Two Years of the Blog: What We Got Right, What We Got Wrong
Two years ago today, we published our first blog post about the Hollywood Presbyterian ransomware attack. Since then, we've written about Yahoo's 3 billion accounts, WannaCry shutting down hospitals, NotPetya causing $10 billion in damage, Equifax losing half the country's Social Security numbers, and Facebook's data being harvested for political targeting.
It's been a lot. Let's take stock.
What We Got Right
Ransomware Got Much, Much Worse
In April 2016, we said ransomware would become the defining threat to healthcare. That turned out to be an understatement. WannaCry and NotPetya went beyond what anyone predicted. Ransomware evolved from a nuisance into a global weapon. Every warning we issued about backups, patching, and network segmentation was validated in the most dramatic way possible.
Patching Is the #1 Defense
We said it in our first post. We've said it in dozens since. The three most destructive attacks of 2017 (WannaCry, NotPetya, and Equifax) all exploited known, patched vulnerabilities. The patches existed. They weren't applied.
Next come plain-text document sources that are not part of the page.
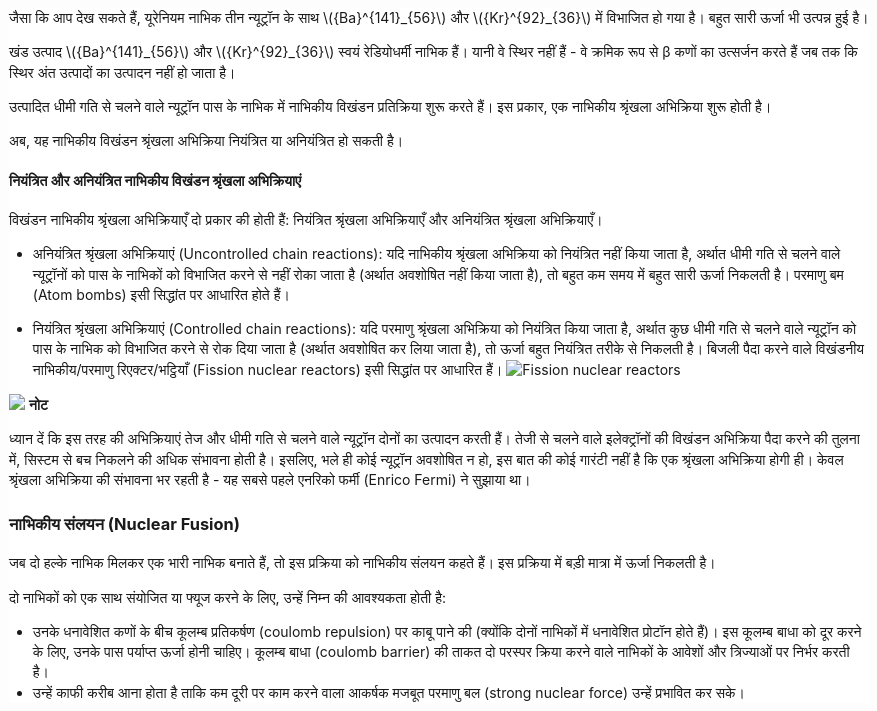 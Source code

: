 <p>
जैसा कि आप देख सकते हैं, यूरेनियम नाभिक तीन न्यूट्रॉन के साथ \({Ba}^{141}_{56}\) और \({Kr}^{92}_{36}\) में विभाजित हो गया है। बहुत सारी ऊर्जा भी उत्पन्न हुई है।
</p>

<p>
खंड उत्पाद \({Ba}^{141}_{56}\) और \({Kr}^{92}_{36}\) स्वयं रेडियोधर्मी नाभिक हैं। यानी वे स्थिर नहीं हैं - वे क्रमिक रूप से β कणों का उत्सर्जन करते हैं जब तक कि स्थिर अंत उत्पादों का उत्पादन नहीं हो जाता है।
</p>

उत्पादित धीमी गति से चलने वाले न्यूट्रॉन पास के नाभिक में नाभिकीय विखंडन प्रतिक्रिया शुरू करते हैं। इस प्रकार, एक नाभिकीय श्रृंखला अभिक्रिया शुरू होती है।

अब, यह नाभिकीय विखंडन श्रृंखला अभिक्रिया नियंत्रित या अनियंत्रित हो सकती है।

#### नियंत्रित और अनियंत्रित नाभिकीय विखंडन श्रृंखला अभिक्रियाएं

विखंडन नाभिकीय श्रृंखला अभिक्रियाएँ दो प्रकार की होती हैं: नियंत्रित श्रृंखला अभिक्रियाएँ और अनियंत्रित श्रृंखला अभिक्रियाएँ।

* अनियंत्रित श्रृंखला अभिक्रियाएं (Uncontrolled chain reactions): यदि नाभिकीय श्रृंखला अभिक्रिया को नियंत्रित नहीं किया जाता है, अर्थात धीमी गति से चलने वाले न्यूट्रॉनों को पास के नाभिकों को विभाजित करने से नहीं रोका जाता है (अर्थात अवशोषित नहीं किया जाता है), तो बहुत कम समय में बहुत सारी ऊर्जा निकलती है। परमाणु बम (Atom bombs) इसी सिद्धांत पर आधारित होते हैं।

* नियंत्रित श्रृंखला अभिक्रियाएं (Controlled chain reactions): यदि परमाणु श्रृंखला अभिक्रिया को नियंत्रित किया जाता है, अर्थात कुछ धीमी गति से चलने वाले न्यूट्रॉन को पास के नाभिक को विभाजित करने से रोक दिया जाता है (अर्थात अवशोषित कर लिया जाता है), तो ऊर्जा बहुत नियंत्रित तरीके से निकलती है। बिजली पैदा करने वाले विखंडनीय नाभिकीय/परमाणु रिएक्टर/भट्ठियाँ (Fission nuclear reactors) इसी सिद्धांत पर आधारित हैं।
<img src="../../../images/post/modern-physics/fission-reactor.svg" alt="Fission nuclear reactors" style="width:99%;height:99%;"> <br>

<div class="toc-mak">
  <img src="../../../images/pencil.png">
  <b>नोट</b><br>

ध्यान दें कि इस तरह की अभिक्रियाएं तेज और धीमी गति से चलने वाले न्यूट्रॉन दोनों का उत्पादन करती हैं। तेजी से चलने वाले इलेक्ट्रॉनों की विखंडन अभिक्रिया पैदा करने की तुलना में, सिस्टम से बच निकलने की अधिक संभावना होती है। इसलिए, भले ही कोई न्यूट्रॉन अवशोषित न हो, इस बात की कोई गारंटी नहीं है कि एक श्रृंखला अभिक्रिया होगी ही। केवल श्रृंखला अभिक्रिया की संभावना भर रहती है - यह सबसे पहले एनरिको फर्मी (Enrico Fermi) ने सुझाया था।
</div>

### नाभिकीय संलयन (Nuclear Fusion)

जब दो हल्के नाभिक मिलकर एक भारी नाभिक बनाते हैं, तो इस प्रक्रिया को नाभिकीय संलयन कहते हैं। इस प्रक्रिया में बड़ी मात्रा में ऊर्जा निकलती है।

दो नाभिकों को एक साथ संयोजित या फ्यूज करने के लिए, उन्हें निम्न की आवश्यकता होती है:
* उनके धनावेशित कणों के बीच कूलम्ब प्रतिकर्षण (coulomb repulsion) पर काबू पाने की (क्योंकि दोनों नाभिकों में धनावेशित प्रोटॉन होते हैं)। इस कूलम्ब बाधा को दूर करने के लिए, उनके पास पर्याप्त ऊर्जा होनी चाहिए। कूलम्ब बाधा (coulomb barrier) की ताकत दो परस्पर क्रिया करने वाले नाभिकों के आवेशों और त्रिज्याओं पर निर्भर करती है।
* उन्हें काफी करीब आना होता है ताकि कम दूरी पर काम करने वाला आकर्षक मजबूत परमाणु बल (strong nuclear force) उन्हें प्रभावित कर सके।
Patching remains the single most effective defense against the most common attack vectors.
Two-Factor Authentication Matters
We've been pushing 2FA since mid-2016. In two years, not a single practice we work with that has implemented 2FA on email has experienced an account compromise. The evidence is overwhelming.
Supply Chain Risk Is Real
We warned about vendor security after the Panama Papers. NotPetya confirmed it spectacularly: a compromised software update was the initial infection vector. Your security is only as strong as your weakest vendor.
What We Got Wrong
We Underestimated the Scale
We thought breaches would get worse. We didn't think they'd get "3 billion Yahoo accounts" worse or "every Intel processor ever made" worse. The scope of 2017's events exceeded even pessimistic predictions.
We Overestimated the Speed of Adoption
We assumed that after WannaCry and Equifax, practices would rush to implement security improvements. Some did. Many didn't. The gap between knowing what to do and actually doing it remains frustratingly wide.
We Didn't Predict the Cover-Up Problem
Uber hiding a breach for a year. Yahoo's delayed disclosures. Equifax's bungled response. We focused on technical threats and didn't give enough attention to the organizational failures that make breaches worse: delayed disclosure, inadequate response, and corporate cover-ups.
What We've Learned About Writing This Blog
Real events resonate. When we tie advice to actual incidents, people pay attention. Abstract security tips get filed away. "Here's what happened to this hospital" creates action.
Repetition is necessary. We've written about two-factor authentication, backups, and patching more times than we can count. People need to hear things multiple times before they act. That's not failure. That's how behavior change works.
Simple beats complex. Our most-read posts aren't the technical deep dives. They're the practical guides: "Here's what to do." Actionable, specific, and simple.
Year Three
GDPR takes effect next month. Privacy regulation is coming to the US. Cloud adoption is accelerating. AI is becoming a factor in both attack and defense. The landscape keeps shifting, and we'll keep writing about it.